Copy the records out again in full, keeping them identical.

======== Source material

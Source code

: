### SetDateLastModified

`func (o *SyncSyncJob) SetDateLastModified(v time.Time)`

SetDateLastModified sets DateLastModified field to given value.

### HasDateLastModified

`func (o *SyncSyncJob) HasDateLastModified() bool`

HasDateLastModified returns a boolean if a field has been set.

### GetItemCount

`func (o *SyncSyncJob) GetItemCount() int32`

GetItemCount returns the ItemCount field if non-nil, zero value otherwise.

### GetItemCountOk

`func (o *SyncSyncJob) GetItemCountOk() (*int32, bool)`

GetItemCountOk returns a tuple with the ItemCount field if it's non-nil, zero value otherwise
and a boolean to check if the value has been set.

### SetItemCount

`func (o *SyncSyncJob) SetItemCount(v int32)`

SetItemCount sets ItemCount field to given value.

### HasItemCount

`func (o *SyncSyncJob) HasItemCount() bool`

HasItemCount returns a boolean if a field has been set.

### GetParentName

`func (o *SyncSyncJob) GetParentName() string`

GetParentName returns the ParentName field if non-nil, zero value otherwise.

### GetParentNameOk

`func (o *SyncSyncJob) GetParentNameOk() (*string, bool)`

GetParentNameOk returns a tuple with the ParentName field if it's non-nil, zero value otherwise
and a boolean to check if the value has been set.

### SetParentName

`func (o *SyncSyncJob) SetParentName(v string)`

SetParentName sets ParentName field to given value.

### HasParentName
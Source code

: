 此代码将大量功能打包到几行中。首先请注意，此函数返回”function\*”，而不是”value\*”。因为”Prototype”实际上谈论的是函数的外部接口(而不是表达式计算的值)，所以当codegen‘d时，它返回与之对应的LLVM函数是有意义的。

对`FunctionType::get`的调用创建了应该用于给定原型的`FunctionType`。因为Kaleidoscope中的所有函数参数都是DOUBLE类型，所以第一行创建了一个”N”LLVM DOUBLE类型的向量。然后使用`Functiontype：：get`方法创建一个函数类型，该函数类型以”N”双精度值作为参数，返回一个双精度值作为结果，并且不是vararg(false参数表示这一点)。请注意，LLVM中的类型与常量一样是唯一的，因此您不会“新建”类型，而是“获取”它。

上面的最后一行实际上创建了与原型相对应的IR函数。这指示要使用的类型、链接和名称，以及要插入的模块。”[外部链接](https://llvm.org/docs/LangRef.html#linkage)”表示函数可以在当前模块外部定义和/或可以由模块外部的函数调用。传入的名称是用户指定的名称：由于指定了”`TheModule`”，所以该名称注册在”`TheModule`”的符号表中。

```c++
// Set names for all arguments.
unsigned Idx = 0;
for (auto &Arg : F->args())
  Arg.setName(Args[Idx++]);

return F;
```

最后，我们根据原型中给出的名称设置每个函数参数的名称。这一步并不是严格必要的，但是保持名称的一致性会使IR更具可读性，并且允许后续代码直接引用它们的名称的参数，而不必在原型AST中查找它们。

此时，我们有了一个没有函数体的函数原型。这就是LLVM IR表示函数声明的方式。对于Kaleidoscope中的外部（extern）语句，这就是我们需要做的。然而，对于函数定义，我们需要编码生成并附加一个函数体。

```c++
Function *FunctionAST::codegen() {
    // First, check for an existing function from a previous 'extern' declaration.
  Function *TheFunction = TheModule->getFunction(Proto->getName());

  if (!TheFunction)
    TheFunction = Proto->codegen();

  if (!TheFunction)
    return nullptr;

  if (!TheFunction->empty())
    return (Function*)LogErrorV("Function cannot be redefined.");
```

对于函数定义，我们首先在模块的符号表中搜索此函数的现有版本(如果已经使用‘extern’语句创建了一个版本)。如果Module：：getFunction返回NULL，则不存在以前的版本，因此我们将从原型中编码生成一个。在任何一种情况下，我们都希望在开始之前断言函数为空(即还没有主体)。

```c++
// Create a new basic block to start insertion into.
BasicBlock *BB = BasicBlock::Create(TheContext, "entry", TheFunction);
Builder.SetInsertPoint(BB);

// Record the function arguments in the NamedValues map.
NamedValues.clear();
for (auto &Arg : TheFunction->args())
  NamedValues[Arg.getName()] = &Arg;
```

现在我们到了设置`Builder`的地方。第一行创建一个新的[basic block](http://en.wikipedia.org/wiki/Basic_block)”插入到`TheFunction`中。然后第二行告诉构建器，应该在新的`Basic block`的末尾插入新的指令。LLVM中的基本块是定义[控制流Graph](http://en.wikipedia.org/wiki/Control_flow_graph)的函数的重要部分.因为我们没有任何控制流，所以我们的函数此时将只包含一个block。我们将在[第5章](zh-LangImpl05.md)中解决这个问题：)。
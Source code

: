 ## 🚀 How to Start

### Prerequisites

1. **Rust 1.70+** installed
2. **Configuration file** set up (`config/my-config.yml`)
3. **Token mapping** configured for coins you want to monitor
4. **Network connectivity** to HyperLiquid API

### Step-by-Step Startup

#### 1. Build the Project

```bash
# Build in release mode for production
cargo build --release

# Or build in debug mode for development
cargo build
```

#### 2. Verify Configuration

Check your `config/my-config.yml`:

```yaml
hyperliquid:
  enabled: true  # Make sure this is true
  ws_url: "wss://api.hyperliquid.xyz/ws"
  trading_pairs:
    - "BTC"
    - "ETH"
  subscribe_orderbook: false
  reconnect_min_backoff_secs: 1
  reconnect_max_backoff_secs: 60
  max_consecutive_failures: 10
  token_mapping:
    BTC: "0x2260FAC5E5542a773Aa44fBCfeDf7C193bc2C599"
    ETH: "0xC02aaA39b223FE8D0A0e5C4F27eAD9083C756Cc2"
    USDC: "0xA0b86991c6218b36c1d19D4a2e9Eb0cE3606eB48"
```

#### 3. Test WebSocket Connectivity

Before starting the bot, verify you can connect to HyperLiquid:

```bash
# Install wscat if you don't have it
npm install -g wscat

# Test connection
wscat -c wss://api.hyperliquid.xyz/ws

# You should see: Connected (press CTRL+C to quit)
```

================

- _Solution for this task_
Source code

:### SetDateLastModified

`func (o *SyncSyncJob) SetDateLastModified(v time.Time)`

SetDateLastModified sets DateLastModified field to given value.

### HasDateLastModified

`func (o *SyncSyncJob) HasDateLastModified() bool`

HasDateLastModified returns a boolean if a field has been set.

### GetItemCount

`func (o *SyncSyncJob) GetItemCount() int32`

GetItemCount returns the ItemCount field if non-nil, zero value otherwise.

### GetItemCountOk

`func (o *SyncSyncJob) GetItemCountOk() (*int32, bool)`

GetItemCountOk returns a tuple with the ItemCount field if it's non-nil, zero value otherwise
and a boolean to check if the value has been set.

### SetItemCount

`func (o *SyncSyncJob) SetItemCount(v int32)`

SetItemCount sets ItemCount field to given value.

### HasItemCount

`func (o *SyncSyncJob) HasItemCount() bool`

HasItemCount returns a boolean if a field has been set.

### GetParentName

`func (o *SyncSyncJob) GetParentName() string`

GetParentName returns the ParentName field if non-nil, zero value otherwise.

### GetParentNameOk

`func (o *SyncSyncJob) GetParentNameOk() (*string, bool)`

GetParentNameOk returns a tuple with the ParentName field if it's non-nil, zero value otherwise
and a boolean to check if the value has been set.

### SetParentName

`func (o *SyncSyncJob) SetParentName(v string)`

SetParentName sets ParentName field to given value.

### HasParentName
Source code

: 此代码将大量功能打包到几行中。首先请注意，此函数返回”function\*”，而不是”value\*”。因为”Prototype”实际上谈论的是函数的外部接口(而不是表达式计算的值)，所以当codegen‘d时，它返回与之对应的LLVM函数是有意义的。

对`FunctionType::get`的调用创建了应该用于给定原型的`FunctionType`。因为Kaleidoscope中的所有函数参数都是DOUBLE类型，所以第一行创建了一个”N”LLVM DOUBLE类型的向量。然后使用`Functiontype：：get`方法创建一个函数类型，该函数类型以”N”双精度值作为参数，返回一个双精度值作为结果，并且不是vararg(false参数表示这一点)。请注意，LLVM中的类型与常量一样是唯一的，因此您不会“新建”类型，而是“获取”它。

上面的最后一行实际上创建了与原型相对应的IR函数。这指示要使用的类型、链接和名称，以及要插入的模块。”[外部链接](https://llvm.org/docs/LangRef.html#linkage)”表示函数可以在当前模块外部定义和/或可以由模块外部的函数调用。传入的名称是用户指定的名称：由于指定了”`TheModule`”，所以该名称注册在”`TheModule`”的符号表中。

```c++
// Set names for all arguments.
unsigned Idx = 0;
for (auto &Arg : F->args())
  Arg.setName(Args[Idx++]);

return F;
```

最后，我们根据原型中给出的名称设置每个函数参数的名称。这一步并不是严格必要的，但是保持名称的一致性会使IR更具可读性，并且允许后续代码直接引用它们的名称的参数，而不必在原型AST中查找它们。

此时，我们有了一个没有函数体的函数原型。这就是LLVM IR表示函数声明的方式。对于Kaleidoscope中的外部（extern）语句，这就是我们需要做的。然而，对于函数定义，我们需要编码生成并附加一个函数体。

```c++
Function *FunctionAST::codegen() {
    // First, check for an existing function from a previous 'extern' declaration.
  Function *TheFunction = TheModule->getFunction(Proto->getName());

  if (!TheFunction)
    TheFunction = Proto->codegen();

  if (!TheFunction)
    return nullptr;

  if (!TheFunction->empty())
    return (Function*)LogErrorV("Function cannot be redefined.");
```

对于函数定义，我们首先在模块的符号表中搜索此函数的现有版本(如果已经使用‘extern’语句创建了一个版本)。如果Module：：getFunction返回NULL，则不存在以前的版本，因此我们将从原型中编码生成一个。在任何一种情况下，我们都希望在开始之前断言函数为空(即还没有主体)。

```c++
// Create a new basic block to start insertion into.
BasicBlock *BB = BasicBlock::Create(TheContext, "entry", TheFunction);
Builder.SetInsertPoint(BB);

// Record the function arguments in the NamedValues map.
NamedValues.clear();
for (auto &Arg : TheFunction->args())
  NamedValues[Arg.getName()] = &Arg;
```

现在我们到了设置`Builder`的地方。第一行创建一个新的[basic block](http://en.wikipedia.org/wiki/Basic_block)”插入到`TheFunction`中。然后第二行告诉构建器，应该在新的`Basic block`的末尾插入新的指令。LLVM中的基本块是定义[控制流Graph](http://en.wikipedia.org/wiki/Control_flow_graph)的函数的重要部分.因为我们没有任何控制流，所以我们的函数此时将只包含一个block。我们将在[第5章](zh-LangImpl05.md)中解决这个问题：)。
Source code

: ## 🚀 How to Start

### Prerequisites

1. **Rust 1.70+** installed
2. **Configuration file** set up (`config/my-config.yml`)
3. **Token mapping** configured for coins you want to monitor
4. **Network connectivity** to HyperLiquid API

### Step-by-Step Startup

#### 1. Build the Project

```bash
# Build in release mode for production
cargo build --release

# Or build in debug mode for development
cargo build
```

#### 2. Verify Configuration

Check your `config/my-config.yml`:

```yaml
hyperliquid:
  enabled: true  # Make sure this is true
  ws_url: "wss://api.hyperliquid.xyz/ws"
  trading_pairs:
    - "BTC"
    - "ETH"
  subscribe_orderbook: false
  reconnect_min_backoff_secs: 1
  reconnect_max_backoff_secs: 60
  max_consecutive_failures: 10
  token_mapping:
    BTC: "0x2260FAC5E5542a773Aa44fBCfeDf7C193bc2C599"
    ETH: "0xC02aaA39b223FE8D0A0e5C4F27eAD9083C756Cc2"
    USDC: "0xA0b86991c6218b36c1d19D4a2e9Eb0cE3606eB48"
```

#### 3. Test WebSocket Connectivity

Before starting the bot, verify you can connect to HyperLiquid:

```bash
# Install wscat if you don't have it
npm install -g wscat

# Test connection
wscat -c wss://api.hyperliquid.xyz/ws

# You should see: Connected (press CTRL+C to quit)
```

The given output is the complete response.